Today's crew was Cliff, Earl, Steven, Tim and myself. Friday we were able to catch our live bait and just before departing offshore we topped off with some live cigar minnows. We left out of the pensacola pass and was met with a gentle seas and a 5 knot wind from the NE. Three of the crew settled into bean bags for the 2 hour ride to the SW. Just before I pulled back on the throttles it was all eyes open andevery one was getting ready to drop lines to the bottom. With the anchor set, it was down to the bottom, but before you could get there it was instant hook up with an AJ or king. When you could get to the bottom again it was hook up with a scamp, red or yellowfin grouper. While at that spot, Tim advised every one to come up as he had just hooked a shark. After about 2 mintues into the fight he changed his call to copper belly. And sure enough a nice 54# gag was ready for the gaff and ice.It was not james but that give's us another reason to go back and try again for him. Some nice 20# red and a good grade of scamp filled the box along with a few snowy groupers. We justbarely beat the Blue Angel crowd in and now it's time to clean a few fish. The water was the bluest we have seen all year and the schools of bonitos were every were. Hereare a few pictures of our catch and it was good to fish with Earl and Cliff for the first time and good to have Steve back from Iraq.Gene and Crew


----------



## Jhoe (May 4, 2009)

man. i havent been out in the gulf in three years. you guys are making me want to save up for a charter 



grats on the grouper. looks like an awesome trip.


----------



## lobsterman (Sep 30, 2007)

Someone had fun getting their butt kicked by a gag.


----------



## recess (Oct 8, 2007)

> *lobsterman (7/11/2009)*Someone had fun getting their butt kicked by a gag.

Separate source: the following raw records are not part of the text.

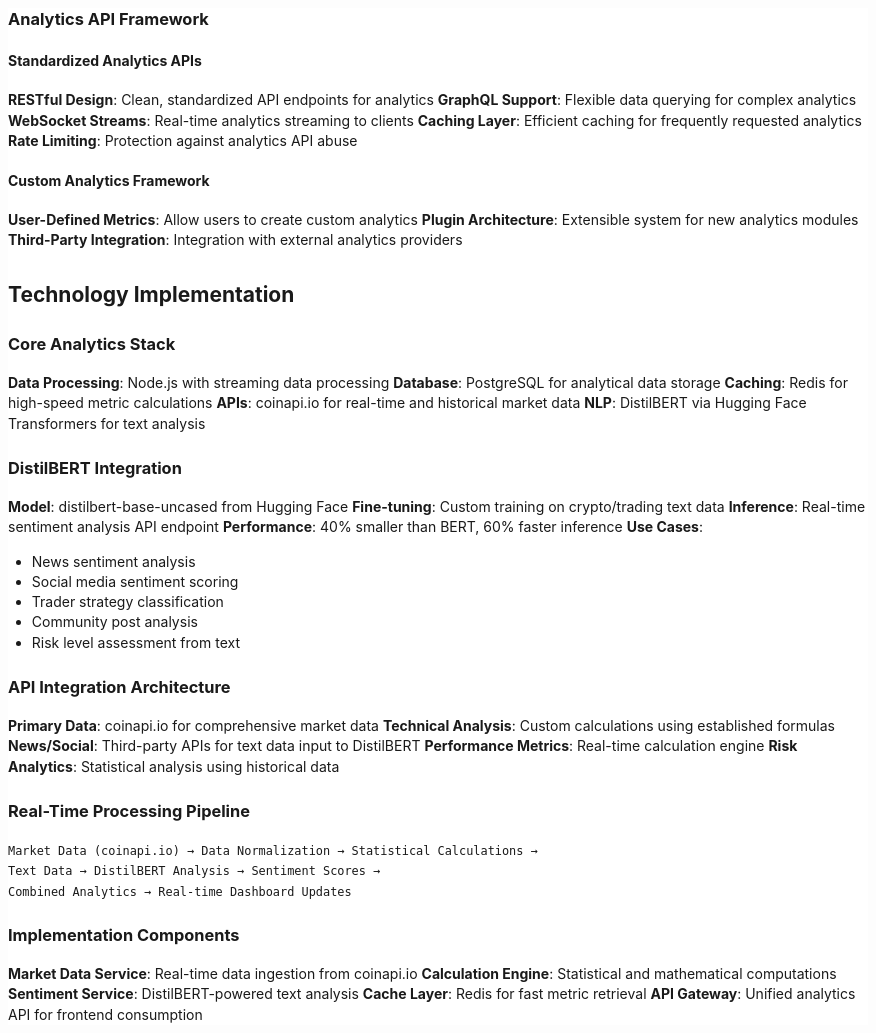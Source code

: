 ### Analytics API Framework

#### Standardized Analytics APIs
**RESTful Design**: Clean, standardized API endpoints for analytics
**GraphQL Support**: Flexible data querying for complex analytics
**WebSocket Streams**: Real-time analytics streaming to clients
**Caching Layer**: Efficient caching for frequently requested analytics
**Rate Limiting**: Protection against analytics API abuse

#### Custom Analytics Framework
**User-Defined Metrics**: Allow users to create custom analytics
**Plugin Architecture**: Extensible system for new analytics modules
**Third-Party Integration**: Integration with external analytics providers
## Technology Implementation

### Core Analytics Stack
**Data Processing**: Node.js with streaming data processing
**Database**: PostgreSQL for analytical data storage
**Caching**: Redis for high-speed metric calculations
**APIs**: coinapi.io for real-time and historical market data
**NLP**: DistilBERT via Hugging Face Transformers for text analysis

### DistilBERT Integration
**Model**: distilbert-base-uncased from Hugging Face
**Fine-tuning**: Custom training on crypto/trading text data
**Inference**: Real-time sentiment analysis API endpoint
**Performance**: 40% smaller than BERT, 60% faster inference
**Use Cases**:
- News sentiment analysis
- Social media sentiment scoring
- Trader strategy classification
- Community post analysis
- Risk level assessment from text

### API Integration Architecture
**Primary Data**: coinapi.io for comprehensive market data
**Technical Analysis**: Custom calculations using established formulas
**News/Social**: Third-party APIs for text data input to DistilBERT
**Performance Metrics**: Real-time calculation engine
**Risk Analytics**: Statistical analysis using historical data

### Real-Time Processing Pipeline
```
Market Data (coinapi.io) → Data Normalization → Statistical Calculations → 
Text Data → DistilBERT Analysis → Sentiment Scores → 
Combined Analytics → Real-time Dashboard Updates
```

### Implementation Components
**Market Data Service**: Real-time data ingestion from coinapi.io
**Calculation Engine**: Statistical and mathematical computations
**Sentiment Service**: DistilBERT-powered text analysis
**Cache Layer**: Redis for fast metric retrieval
**API Gateway**: Unified analytics API for frontend consumption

The only butt getting kicked was the gag and groupers of today .We played a game of snatch and grab NO MERCY!!!!!!!LOL

TIM


----------



## lobsterman (Sep 30, 2007)

it is for sure an awesome catch, I don't have the range with my boat to do that damage and more. 4 years ago we did it on a regular basis but the pressure on them now is crazy.


----------



## Coryphaena (Oct 2, 2007)

That is a great catch!! Mr. Earle is a blast to fish with too. Congrats on a great day and a beauty of a grouper!!:bowdown:bowdown


----------



## NaClH2O (Feb 14, 2008)

Great job guys. How about bringing some of those Scamp up here for the fish fry tonight. My wifeis ready to get me back out there I guess I wasn't in a very good mood today.

Rob


----------



## amberj (Oct 1, 2007)

Damn nice haul fella's. I look forward to getting out there with you guys some day..


----------



## wrightackle (Oct 29, 2007)

The cast changes but the results stay the same. What can you say?It is neat to see Earl and Cliff in your crew this week. You sure know how to put a crew together.


----------



## Corpsman (Oct 3, 2007)

Wow. Outstanding as always.


----------



## Pinksnappertrapper (Dec 7, 2007)

Congrats on another fine trip. Good Job Tim on keeping the Grouper Master Title.:bowdown


----------



## bluffman2 (Nov 22, 2007)

before i opened this thread,i said to myself...........its got to be the dam$ RECESS crew again..............as usual good jobs guys.......can one of you take my "spot" locator with you so i can keep a eye on yall oke


----------



## prostreet78 (Mar 2, 2008)

nice job team as always i will be there next time. we did good todaytoo.


----------



## mayday 57 (Nov 18, 2008)

wowthat is a great catch


----------



## cobe killer (Apr 13, 2008)

this was a great day of fishing! i had a blast not just catching the fish but the whole day was great. gene, steve and tim are a top notch group of people to fish with( tim could use a little bit of rittlin) but he is the grouper master. i've got enough aj to make plenty of rogers dip so i'll be over the grill tommorrow. i'm am very much looking forward to the next trip the big purple boat. thanks Gene, tim and steve for a wonderfull day of fishing fun!!:clap


----------



## Get'n Wade (Oct 28, 2007)

I'm still up for adoption.... Great job!


----------



## Fiver (Nov 6, 2008)

Nice gag Tim! great box of fish guys....sorry I missed it today..can't wait to get back out there. 

Brad


----------



## Runned Over (Sep 6, 2008)

Your Limit and beat the crowd.:clap 

My boy's and I were driving south on Blue Angel, and saw you trailoring home. They couldn't wait to see your report. Way to go guy's!!!! :clap (They are standing over my shoulder)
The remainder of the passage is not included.